» Excerpts from a dataset:
§ §

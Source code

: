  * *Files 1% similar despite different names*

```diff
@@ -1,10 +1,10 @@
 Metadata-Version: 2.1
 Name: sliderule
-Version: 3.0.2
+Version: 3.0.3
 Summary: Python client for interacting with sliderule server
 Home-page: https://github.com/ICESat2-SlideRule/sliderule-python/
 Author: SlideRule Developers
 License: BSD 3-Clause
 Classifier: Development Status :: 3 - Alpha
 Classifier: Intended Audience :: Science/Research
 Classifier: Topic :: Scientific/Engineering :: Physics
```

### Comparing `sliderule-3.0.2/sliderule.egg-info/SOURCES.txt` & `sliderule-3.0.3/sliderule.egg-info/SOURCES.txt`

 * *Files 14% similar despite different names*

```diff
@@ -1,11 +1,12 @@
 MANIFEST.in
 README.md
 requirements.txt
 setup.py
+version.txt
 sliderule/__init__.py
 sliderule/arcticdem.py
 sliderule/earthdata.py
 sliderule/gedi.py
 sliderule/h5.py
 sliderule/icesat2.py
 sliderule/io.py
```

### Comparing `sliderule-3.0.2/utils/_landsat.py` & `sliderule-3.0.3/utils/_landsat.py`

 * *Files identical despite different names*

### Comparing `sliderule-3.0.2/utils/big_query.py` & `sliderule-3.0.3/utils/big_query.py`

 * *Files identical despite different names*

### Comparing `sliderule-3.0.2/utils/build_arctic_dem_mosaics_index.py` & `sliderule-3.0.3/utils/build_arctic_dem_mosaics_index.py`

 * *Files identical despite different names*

§ §

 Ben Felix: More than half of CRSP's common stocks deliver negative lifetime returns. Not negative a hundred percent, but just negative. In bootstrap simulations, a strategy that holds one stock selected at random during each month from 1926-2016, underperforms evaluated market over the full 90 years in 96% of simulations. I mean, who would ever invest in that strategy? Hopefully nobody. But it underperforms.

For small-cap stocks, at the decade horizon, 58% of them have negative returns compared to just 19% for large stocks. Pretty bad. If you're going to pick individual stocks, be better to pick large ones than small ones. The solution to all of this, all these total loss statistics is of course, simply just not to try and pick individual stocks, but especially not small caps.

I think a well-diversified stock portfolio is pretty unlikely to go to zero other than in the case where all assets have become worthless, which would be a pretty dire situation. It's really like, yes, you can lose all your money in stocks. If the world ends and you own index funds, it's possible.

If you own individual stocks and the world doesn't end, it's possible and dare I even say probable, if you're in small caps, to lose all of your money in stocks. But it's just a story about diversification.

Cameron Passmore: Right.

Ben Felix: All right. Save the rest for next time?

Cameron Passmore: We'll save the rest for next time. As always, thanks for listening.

§ §

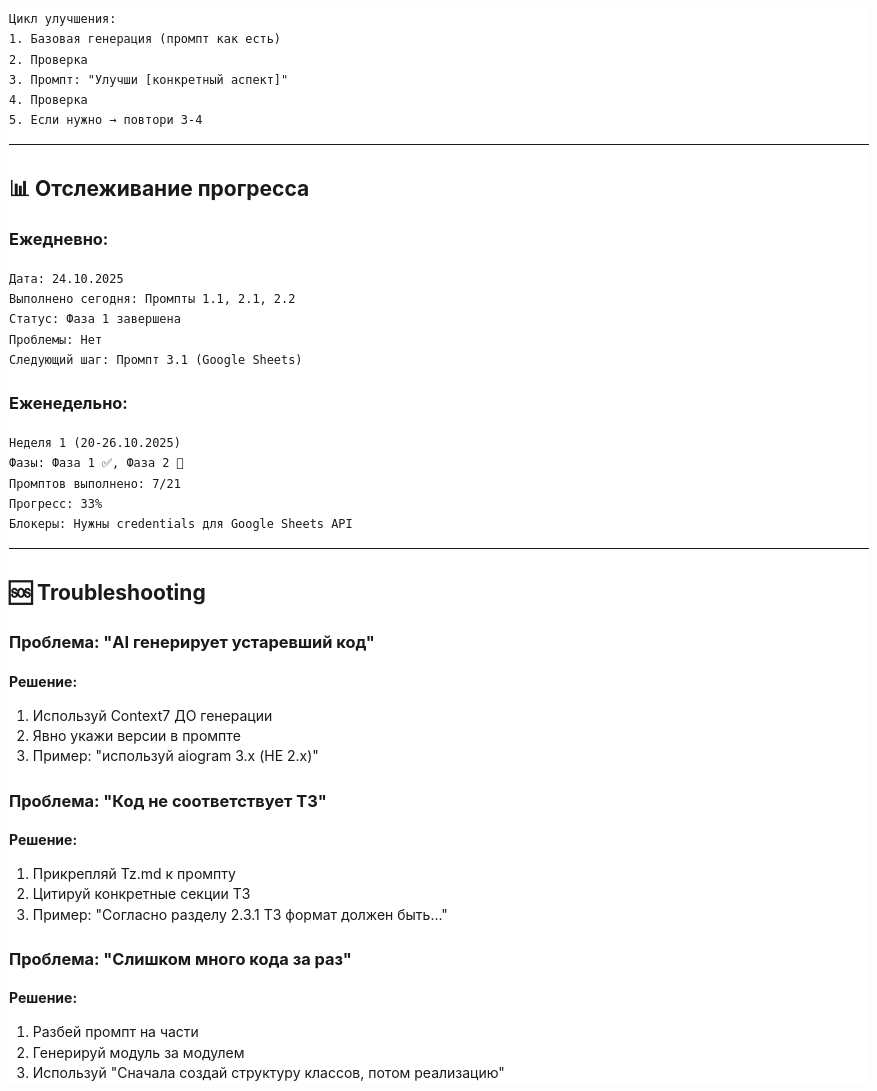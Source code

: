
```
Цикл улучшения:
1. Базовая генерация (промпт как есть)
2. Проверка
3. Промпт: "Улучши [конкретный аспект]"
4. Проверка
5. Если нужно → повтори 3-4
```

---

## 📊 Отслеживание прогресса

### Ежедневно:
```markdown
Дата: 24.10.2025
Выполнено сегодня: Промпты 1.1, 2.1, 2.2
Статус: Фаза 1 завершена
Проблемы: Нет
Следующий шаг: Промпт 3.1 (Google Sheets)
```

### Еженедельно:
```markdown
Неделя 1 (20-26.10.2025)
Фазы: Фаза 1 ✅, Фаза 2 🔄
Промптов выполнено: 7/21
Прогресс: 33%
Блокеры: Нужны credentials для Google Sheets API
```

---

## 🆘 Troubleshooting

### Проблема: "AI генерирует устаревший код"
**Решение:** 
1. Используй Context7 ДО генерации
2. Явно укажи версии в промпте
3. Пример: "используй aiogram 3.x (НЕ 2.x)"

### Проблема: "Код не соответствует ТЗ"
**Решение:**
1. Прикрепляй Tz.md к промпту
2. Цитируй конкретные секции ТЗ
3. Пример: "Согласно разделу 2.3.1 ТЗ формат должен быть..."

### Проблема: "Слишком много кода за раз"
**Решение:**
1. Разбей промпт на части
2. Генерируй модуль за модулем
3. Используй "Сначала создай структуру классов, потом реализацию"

§ §

» Task: Copy each line containing the word "similar" from the data.

» Reply to the exercise:
:  * *Files 1% similar despite different names*
 * *Files 14% similar despite different names*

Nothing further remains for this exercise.